═════ Dataset records ═════

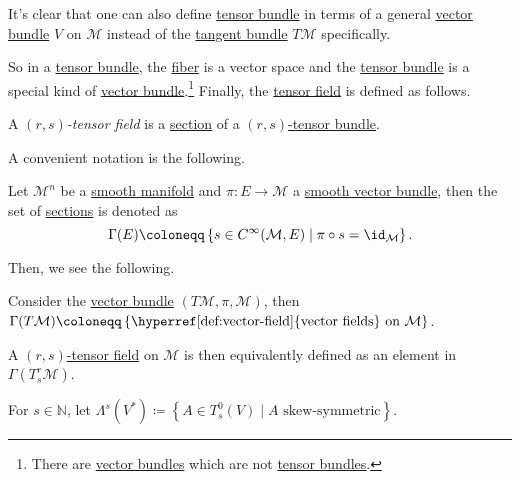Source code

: \begin{remark}
	It's clear that one can also define \hyperref[def:tensor-bundle]{tensor bundle} in terms of a general \hyperref[def:vector-bundle]{vector bundle} \(V\) on \(\mathcal{M} \) instead of the \hyperref[def:tangent-bundle]{tangent bundle} \(T \mathcal{M} \) specifically.
\end{remark}

So in a \hyperref[def:tensor-bundle]{tensor bundle}, the \hyperref[def:fiber]{fiber} is a vector space and the \hyperref[def:tensor-bundle]{tensor bundle} is a special kind of \hyperref[def:vector-bundle]{vector bundle}.\footnote{There are \hyperref[def:vector-bundle]{vector bundles} which are not \hyperref[def:tensor-bundle]{tensor bundles}.} Finally, the \hyperref[def:tensor-field]{tensor field} is defined as follows.

\begin{definition}\label{def:tensor-field}
	A \emph{\((r, s)\)-tensor field} is a \hyperref[def:section]{section} of a \hyperref[def:tensor-bundle]{\((r, s)\)-tensor bundle}.
\end{definition}

A convenient notation is the following.

\begin{notation}
	Let \(\mathcal{M} ^n \) be a \hyperref[def:smooth-manifold]{smooth manifold} and \(\pi \colon E \to \mathcal{M} \) a \hyperref[def:vector-bundle]{smooth vector bundle}, then the set of \hyperref[def:section]{sections} is denoted as
	\[
		\Gamma (E) \coloneqq \left\{ s\in C^{\infty} (\mathcal{M} , E) \mid \pi \circ s = \id_{\mathcal{M} } \right\}.
	\]
\end{notation}

Then, we see the following.

\begin{eg}
	Consider the \hyperref[def:vector-bundle]{vector bundle} \((T\mathcal{M} , \pi , \mathcal{M} )\), then \(\Gamma (T\mathcal{M} ) \coloneqq \left\{ \text{\hyperref[def:vector-field]{vector fields} on } \mathcal{M} \right\} \).
\end{eg}

\begin{eg}
	A \hyperref[def:tensor-field]{\((r, s)\)-tensor field} on \(\mathcal{M} \) is then equivalently defined as an element in \(\Gamma (T_s^r \mathcal{M} )\).
\end{eg}

\begin{notation}
	For \(s\in \mathbb{N} \), let \(\Lambda ^s(V^{\ast} ) \coloneqq \left\{ A\in T_s^0(V) \mid A \text{ skew-symmetric} \right\} \).
\end{notation}

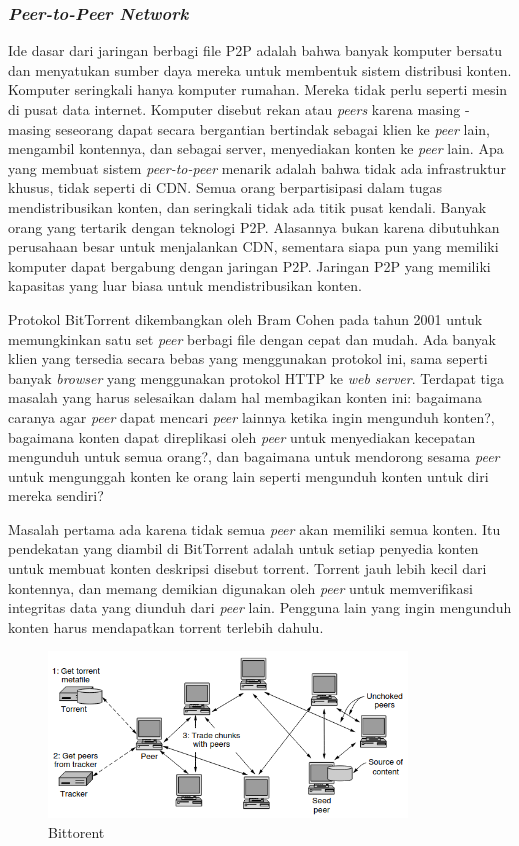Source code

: \subsubsection{\emph{Peer-to-Peer Network}}

Ide dasar dari jaringan berbagi file P2P adalah bahwa banyak komputer bersatu dan menyatukan sumber daya mereka untuk membentuk sistem distribusi konten. Komputer seringkali hanya komputer rumahan. Mereka tidak perlu seperti mesin di pusat data internet. Komputer disebut rekan atau \emph{peers} karena masing - masing seseorang dapat secara bergantian bertindak sebagai klien ke \emph{peer} lain, mengambil kontennya, dan sebagai server, menyediakan konten ke \emph{peer} lain. Apa yang membuat sistem \emph{peer-to-peer} menarik adalah bahwa tidak ada infrastruktur khusus, tidak seperti di CDN. Semua orang berpartisipasi dalam tugas mendistribusikan konten, dan seringkali tidak ada titik pusat kendali. Banyak orang yang tertarik dengan teknologi P2P. Alasannya bukan karena dibutuhkan perusahaan besar untuk menjalankan CDN, sementara siapa pun yang memiliki komputer dapat bergabung dengan jaringan P2P. Jaringan P2P yang memiliki kapasitas yang luar biasa untuk mendistribusikan konten.

Protokol BitTorrent dikembangkan oleh Bram Cohen pada tahun 2001 untuk memungkinkan satu set \emph{peer} berbagi file dengan cepat dan mudah. Ada banyak klien yang tersedia secara bebas yang menggunakan protokol ini, sama seperti banyak \emph{browser} yang menggunakan protokol HTTP ke \emph{web server}. Terdapat tiga masalah yang harus selesaikan dalam hal membagikan konten ini: bagaimana caranya agar \emph{peer} dapat mencari \emph{peer} lainnya ketika ingin mengunduh konten?, bagaimana konten dapat direplikasi oleh \emph{peer} untuk menyediakan kecepatan mengunduh untuk semua orang?, dan bagaimana untuk mendorong sesama \emph{peer} untuk mengunggah konten ke orang lain seperti mengunduh konten untuk diri mereka sendiri?

Masalah pertama ada karena tidak semua \emph{peer} akan memiliki semua konten. Itu pendekatan yang diambil di BitTorrent adalah untuk setiap penyedia konten untuk membuat konten deskripsi disebut torrent. Torrent jauh lebih kecil dari kontennya, dan memang demikian digunakan oleh \emph{peer} untuk memverifikasi integritas data yang diunduh dari \emph{peer} lain. Pengguna lain yang ingin mengunduh konten harus mendapatkan torrent terlebih dahulu.

\begin{figure}[H]
  \centering{}
	\includegraphics[width=0.85\textwidth]{gambar/BitTorrent}
  \caption{Bittorent}
\end{figure}

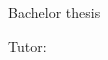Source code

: \begin{titlepage}
    \begin{center}
        \vspace*{1cm}
        
        \Huge
        \textbf{\myTitle}
        
        \vspace{1cm}
        \LARGE
    
        \textbf{\myName \mySurname}
        
        \vfill
        
        Bachelor thesis
        
        \Large
    
        Tutor: \myTutor

        \vspace{1.8cm}
        
        \textbf{\myUniversity}\\
        \myDepartament\\
        \myLocation \currentYear
        
    \end{center}
    
\end{titlepage}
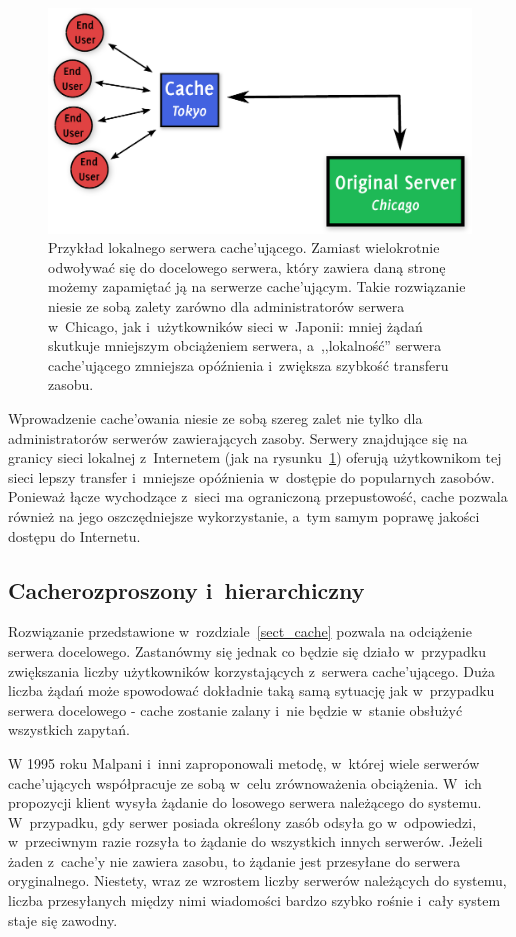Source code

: \documentclass[a4paper,11pt]{scrartcl}
\newcommand{\s}{ }
\newcommand{\kesz}{cache}
\newcommand{\Kesz}{Cache}
\newcommand{\keszy}{cache'y}
\newcommand{\keszujacego}{cache'ującego}
\newcommand{\keszujacym}{cache'ującym}
\newcommand{\keszujacych}{cache'ujących}
\newcommand{\keszowania}{cache'owania}
\begin{document}
\begin{figure}[ht]
\centering
\includegraphics[width=0.85\linewidth]{img/cache.pdf}
\caption{
Przykład lokalnego serwera \keszujacego.
Zamiast wielokrotnie odwoływać się do docelowego serwera, który zawiera daną stronę
możemy zapamiętać ją na serwerze \keszujacym. Takie rozwiązanie niesie ze sobą zalety
zarówno dla administratorów serwera w~Chicago, jak i~użytkowników sieci w~Japonii:
mniej żądań skutkuje mniejszym obciążeniem serwera, a~,,lokalność'' serwera \keszujacego\s zmniejsza opóźnienia i~zwiększa szybkość transferu zasobu.
}
\label{fig_cache_server}
\end{figure}

Wprowadzenie \keszowania\s niesie ze sobą szereg zalet nie tylko dla administratorów serwerów zawierających zasoby. Serwery znajdujące się na granicy sieci lokalnej z~Internetem (jak na rysunku~\ref{fig_cache_server}) oferują użytkownikom tej sieci lepszy transfer i~mniejsze opóźnienia w~dostępie do popularnych zasobów.
Ponieważ łącze wychodzące z~sieci ma ograniczoną przepustowość, \kesz\s pozwala również na jego oszczędniejsze wykorzystanie, a~tym samym poprawę jakości dostępu do Internetu.

\subsection{\Kesz rozproszony i~hierarchiczny}\label{sect_dist_cache}
Rozwiązanie przedstawione w~rozdziale~\ref{sect_cache} pozwala na odciążenie serwera docelowego. Zastanówmy się jednak co będzie się działo w~przypadku zwiększania liczby użytkowników korzystających z~serwera \keszujacego. Duża liczba żądań może spowodować dokładnie taką samą sytuację jak w~przypadku serwera docelowego - \kesz\s zostanie zalany i~nie będzie w~stanie obsłużyć wszystkich zapytań.

W 1995 roku Malpani i~inni \cite{malpani1995making} zaproponowali metodę, w~której wiele serwerów \keszujacych\s współpracuje ze sobą w~celu zrównoważenia obciążenia. W~ich propozycji klient wysyła żądanie do losowego serwera należącego do systemu. W~przypadku, gdy serwer posiada określony zasób odsyła go w~odpowiedzi, w~przeciwnym razie rozsyła to żądanie do wszystkich innych serwerów. Jeżeli żaden z~\keszy\s nie zawiera zasobu, to żądanie jest przesyłane do serwera oryginalnego. Niestety, wraz ze wzrostem liczby serwerów należących do systemu, liczba przesyłanych między nimi wiadomości bardzo szybko rośnie i~cały system staje się zawodny.
\end{document}
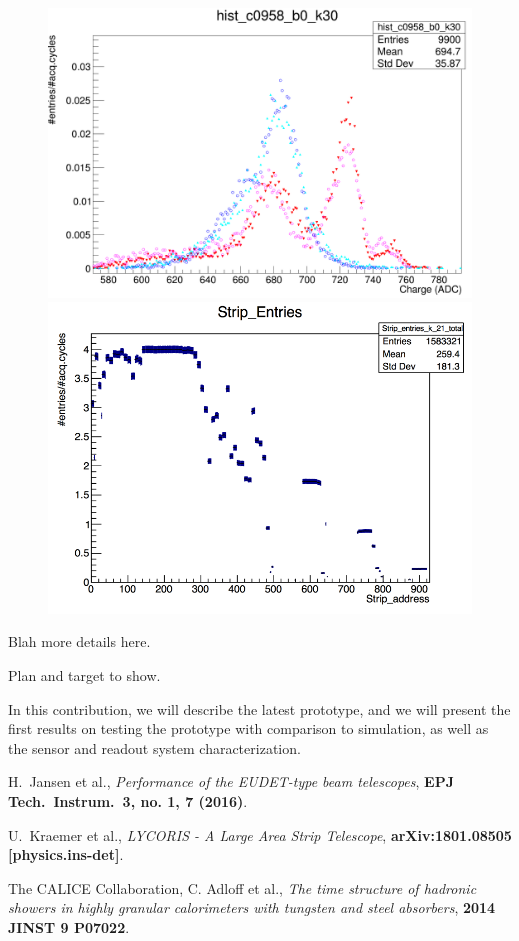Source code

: \begin{figure}[!ht]%
\centering
\includegraphics[width=0.49\linewidth]{pics/hist1.jpg}
\includegraphics[width=0.49\linewidth]{pics/S58_K2_2018_05_07_16_49_42_strip_entries.png}
\caption{}%
\label{fig:2figs}%
\end{figure}

Blah more details here.

Plan and target to show.

In this contribution, we will describe the latest \lycoris prototype, and we will present the first results on testing the prototype with comparison to simulation, as well as the sensor and readout system characterization.

\footnotesize
\begin{thebibliography}{1}

 H.~Jansen et al., {\em Performance of the EUDET-type beam telescopes},
\textbf{EPJ Tech.\ Instrum.\  {\bf 3}, no. 1, 7 (2016)}.

 U.~Kraemer et al., {\em LYCORIS - A Large Area Strip Telescope},
\textbf{arXiv:1801.08505 [physics.ins-det]}.


 The CALICE Collaboration, C. Adloff et al., {\em The time structure of hadronic showers in highly granular calorimeters with tungsten and
steel absorbers}, \textbf{2014 JINST 9 P07022}.

\end{thebibliography}


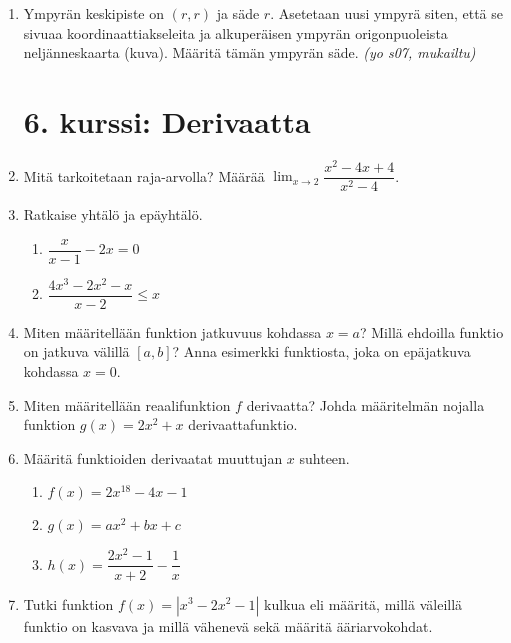 \documentclass[12pt,fleqn]{article}
\begin{document}
\begin{enumerate}[label=\textbf{\arabic*.}]
\item Ympyrän keskipiste on \((r,r)\) ja säde \(r\). Asetetaan uusi ympyrä siten, että se sivuaa koordinaattiakseleita ja alkuperäisen ympyrän origonpuoleista neljänneskaarta (kuva). Määritä tämän ympyrän säde. \emph{(yo s07, mukailtu)}


\newpage
\section*{6. kurssi: Derivaatta}
\item Mitä tarkoitetaan raja-arvolla? Määrää \(\displaystyle \lim_{x\to 2} \dfrac{x^2-4x+4}{x^2-4}\).

\item Ratkaise yhtälö ja epäyhtälö.
\begin{enumerate}[label=\textbf{\alph*)}]
\item \(\dfrac{x}{x-1}-2x=0\)
\item \(\dfrac{4x^3-2x^2-x}{x-2}\leq x\)
\end{enumerate}

\item Miten määritellään funktion jatkuvuus kohdassa \(x=a\)? Millä ehdoilla funktio on jatkuva välillä \([a,b]\)? Anna esimerkki funktiosta, joka on epäjatkuva kohdassa \(x=0\).

\item Miten määritellään reaalifunktion \(f\) derivaatta? Johda määritelmän nojalla funktion \(g(x)=2x^2+x\) derivaattafunktio.

\item Määritä funktioiden derivaatat muuttujan \(x\) suhteen.
\begin{enumerate}[label=\textbf{\alph*)}]
\item \(f(x)=2x^{18}-4x-1\)
\item \(g(x)=ax^2+bx+c\)
\item \(h(x)=\dfrac{2x^2-1}{x+2}-\dfrac{1}{x}\)
\end{enumerate}

\item Tutki funktion \(f(x)=|x^3-2x^2-1|\) kulkua eli määritä, millä väleillä funktio on kasvava ja millä vähenevä sekä määritä ääriarvokohdat.


\end{enumerate}
\end{document}
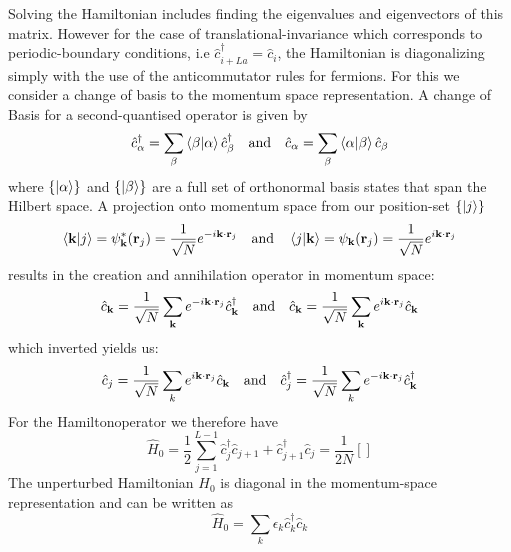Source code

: \documentclass[11pt, a4paper]{article}
\theoremstyle{definition} %
\begin{document}
	Solving the Hamiltonian includes finding the eigenvalues and eigenvectors of this matrix. However for the case of translational-invariance which corresponds to periodic-boundary conditions, i.e $\hat{c}_{i + La}^\dagger = \hat{c}_i$, the Hamiltonian is diagonalizing simply with the use of the anticommutator rules for fermions. For this we consider a change of basis to the momentum space representation. A change of Basis for a second-quantised operator is given by
	\begin{equation}
		\hat{c}_\alpha^\dagger = \sum_\beta \braket{\beta}{\alpha} \hat{c}_\beta^\dagger \qq{and} \hat{c}_\alpha = \sum_\beta \braket{\alpha}{\beta} \hat{c}_\beta
	\end{equation}
	where $\{\ket{\alpha}\}$ and $\{\ket{\beta}\}$ are a full set of orthonormal basis states that span the Hilbert space. A projection onto momentum space from our position-set $\{\ket{j}\}$
		\begin{equation}
		\braket{\mathbf{k}}{j} = \psi_{\mathbf{k}}^*(\mathbf{r}_j) = \frac{1}{\sqrt{N}} e^{-i \mathbf{k} \cdot \mathbf{r}_j} \qq{and} \braket{j}{\mathbf{k}} = \psi_\mathbf{k}(\mathbf{r}_j) = \frac{1}{\sqrt{N}} e^{i \mathbf{k} \cdot \mathbf{r}_j}
	\end{equation}
	results in the creation and annihilation operator in momentum space:
	\begin{equation}
		\hat{c}_{\mathbf{k}} = \frac{1}{\sqrt{N}}  \sum_{\mathbf{k}} e^{-i \mathbf{k}\cdot \mathbf{r}_j} \hat{c}_{\mathbf{k}}^\dagger \qq{and} \hat{c}_\mathbf{k} = \frac{1}{\sqrt{N}} \sum_\mathbf{k} e^{i \mathbf{k} \cdot \mathbf{r}_j} \hat{c}_\mathbf{k}
	\end{equation}
	which inverted yields us:
	\begin{equation}
		\hat{c}_j = \frac{1}{\sqrt{N}} \sum_k e^{i \mathbf{k}\cdot \mathbf{r}_j} \hat{c}_\mathbf{k} \qq{and} \hat{c}_j^\dagger = \frac{1}{\sqrt{N}} \sum_k e^{-i\mathbf{k}\cdot \mathbf{r}_j} \hat{c}_\mathbf{k}^\dagger
	\end{equation}
	For the Hamiltonoperator we therefore have
	\begin{equation}
		\hat{H}_0 = \frac{1}{2}\sum_{j=1}^{L-1}  \hat{c}_j^\dagger \hat{c}_{j+1} +\hat{c}_{j+1}^\dagger \hat{c}_j = \frac{1}{2N}\left[ \right]
	\end{equation}
	The unperturbed Hamiltonian $H_0$ is diagonal in the momentum-space representation and can be written as
	\begin{equation}
		\hat{H}_0 = \sum_k \epsilon_k \hat{c}_k^\dagger \hat{c}_k
	\end{equation}
\end{document}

═════

What the task asks
Wherever the string "Miten" occurs in the records above, copy that line.

Solved exercise
\item Miten määritellään funktion jatkuvuus kohdassa \(x=a\)? Millä ehdoilla funktio on jatkuva välillä \([a,b]\)? Anna esimerkki funktiosta, joka on epäjatkuva kohdassa \(x=0\).
\item Miten määritellään reaalifunktion \(f\) derivaatta? Johda määritelmän nojalla funktion \(g(x)=2x^2+x\) derivaattafunktio.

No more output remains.